Carbon dioxide may soon be used to make fuel
A newly developed, solar powered “leaf” mimics photosynthesis, converting CO2 into fuel.
Carbon dioxide is one of the main culprits of climate change, dramatically warming the Earth as it accumulates in the planet’s atmosphere. Fortunately, scientists have now found a new, beneficial use for carbon dioxide. As part of a new study from Argonne National Laboratory and the University of Illinois at Chicago, researchers developed an artificial leaf that uses solar power to transform CO2 into a fuel source.
The leaf mimics the process of photosynthesis that occurs naturally in plants. While plants use sunlight to convert carbon dioxide and water into glucose (sugar) and oxygen, the artificial leaf converts CO2 into syngas. Syngas, a mixture of carbon monoxide and hydrogen, is a fuel source with 50% of the energy density of natural gas. It can be converted into hydrocarbon fuels like diesel.
"In photosynthesis, trees need energy from light, water and carbon dioxide in order to make their fuel," explained Larry Curtiss, one of the authors of the study. "In our experiment, the ingredients are the same, but the product is different."
Carbon dioxide is not very chemically reactive, so the reactions that convert CO2 into burnable forms of carbon, known as reduction reactions, require a strong catalyst, a substance that speeds up the reaction rate. “On its own, it is quite difficult to convert carbon dioxide into something else," Curtiss noted.
The researchers couldn’t use the same catalysts that plants use during photosynthesis since the reactions are different. Instead, they utilized a compound known as tungsten diselenide (WSe2). WSe2 is about 1,000 times faster and 20 times cheaper than other common catalysts derived from gold or silver, and it lasts for over 100 hours, making it much more durable than many other catalysts used for reduction reactions.
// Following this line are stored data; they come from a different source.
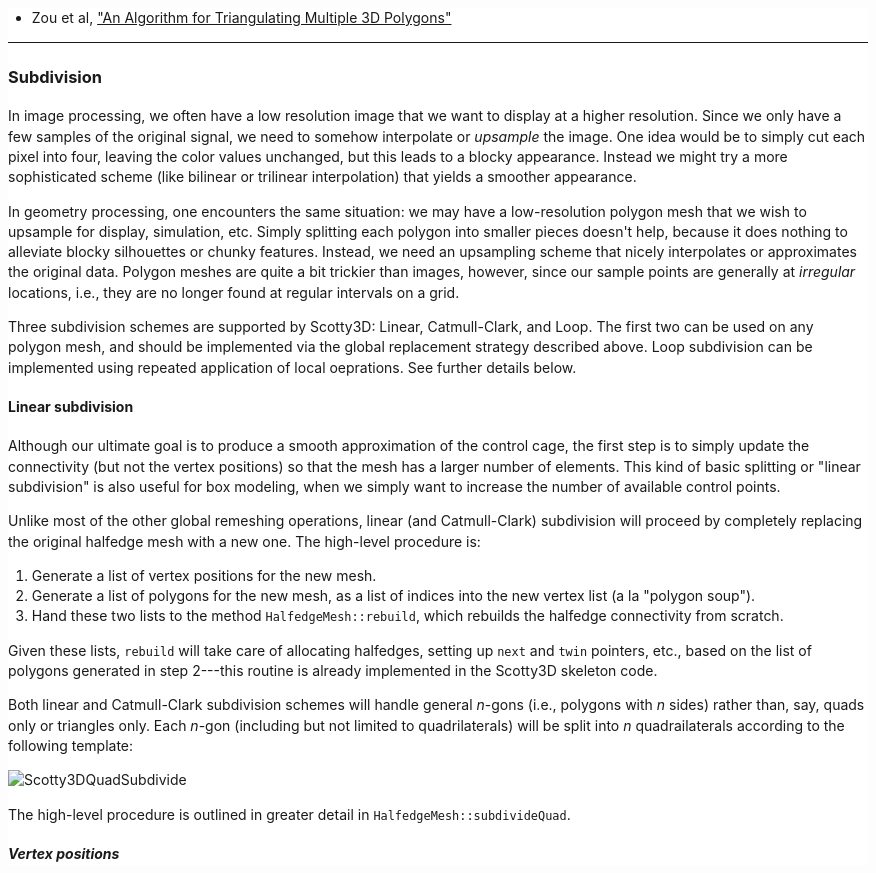 * Zou et al, ["An Algorithm for Triangulating Multiple 3D Polygons"](http://www.cs.wustl.edu/~taoju/research/triangulate_final.pdf)

------------------------------------------------------------------------------------------------

### Subdivision

In image processing, we often have a low resolution image that we want to display at a higher resolution. Since we only have a few samples of the original signal, we need to somehow interpolate or _upsample_ the image. One idea would be to simply cut each pixel into four, leaving the color values unchanged, but this leads to a blocky appearance. Instead we might try a more sophisticated scheme (like bilinear or trilinear interpolation) that yields a smoother appearance.

In geometry processing, one encounters the same situation: we may have a low-resolution polygon mesh that we wish to upsample for display, simulation, etc.  Simply splitting each polygon into smaller pieces doesn't help, because it does nothing to alleviate blocky silhouettes or chunky features. Instead, we need an upsampling scheme that nicely interpolates or approximates the original data. Polygon meshes are quite a bit trickier than images, however, since our sample points are generally at _irregular_ locations, i.e., they are no longer found at regular intervals on a grid.

Three subdivision schemes are supported by Scotty3D: Linear, Catmull-Clark, and Loop.  The first two can be used on any polygon mesh, and should be implemented via the global replacement strategy described above.  Loop subdivision can be implemented using repeated application of local oeprations.  See further details below.

#### Linear subdivision

Although our ultimate goal is to produce a smooth approximation of the control cage, the first step is to simply update the connectivity (but not the vertex positions) so that the mesh has a larger number of elements.  This kind of basic splitting or "linear subdivision" is also useful for box modeling, when we simply want to increase the number of available control points.

Unlike most of the other global remeshing operations, linear (and Catmull-Clark) subdivision will proceed by completely replacing the original halfedge mesh with a new one.  The high-level procedure is:

1. Generate a list of vertex positions for the new mesh.
2. Generate a list of polygons for the new mesh, as a list of indices into the new vertex list (a la "polygon soup").
3. Hand these two lists to the method `HalfedgeMesh::rebuild`, which rebuilds the halfedge connectivity from scratch.

Given these lists, `rebuild` will take care of allocating halfedges, setting up `next` and `twin` pointers, etc., based on the list of polygons generated in step 2---this routine is already implemented in the Scotty3D skeleton code.

Both linear and Catmull-Clark subdivision schemes will handle general $n$-gons (i.e., polygons with $n$ sides) rather than, say, quads only or triangles only.  Each $n$-gon (including but not limited to quadrilaterals) will be split into $n$ quadrailaterals according to the following template:

![Scotty3DQuadSubdivide](http://15462.courses.cs.cmu.edu/fall2016content/Scotty3D/images/develop/Scotty3DQuadSubdivide.svg)

The high-level procedure is outlined in greater detail in `HalfedgeMesh::subdivideQuad`.

##### Vertex positions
This is not the first time that scientists have tried to convert carbon dioxide into fuel. Researchers at the USC Loker Hydrocarbon Research Institute previously developed a process for converting the CO2 from air into methanol. After bubbling air through an aqueous solution of a substance known as pentaethylenehexamine (PEHA) and adding a catalyst, the researchers heated the solution, ultimately converting 79% of the CO2 from the air into methanol, which could then be used for fuel.
Furthermore, last year, scientists at University of California, Berkeley developed a system that utilized nanowires and E. coli bacteria to convert CO2 into chemicals that could be used for biofuel. The process was also used to create biodegradable plastic and amorphadiene, which is a major component of anti-malaria drugs.
The process for carbon dioxide reduction that is utilized by the new artificial leaf is more efficient and less expensive than previous processes. “We burn so many different kinds of hydrocarbons — like coal, oil or gasoline — that finding an economical way to make chemical fuels more reusable with the help of sunlight might have a big impact,” explained Peter Zapol, one of the authors of the study. “Instead of producing energy in an unsustainable one-way route from fossil fuels to greenhouse gas, we can now reverse the process and recycle atmospheric carbon into fuel using sunlight,” Amin Salehi-Khojin, another author of the study, explained.
If the process proves to be cost effective, fuel created from CO2 may become a major source of energy. Combined with other renewable energy sources like wind power, this solar powered leaf could render fossil fuels obsolete.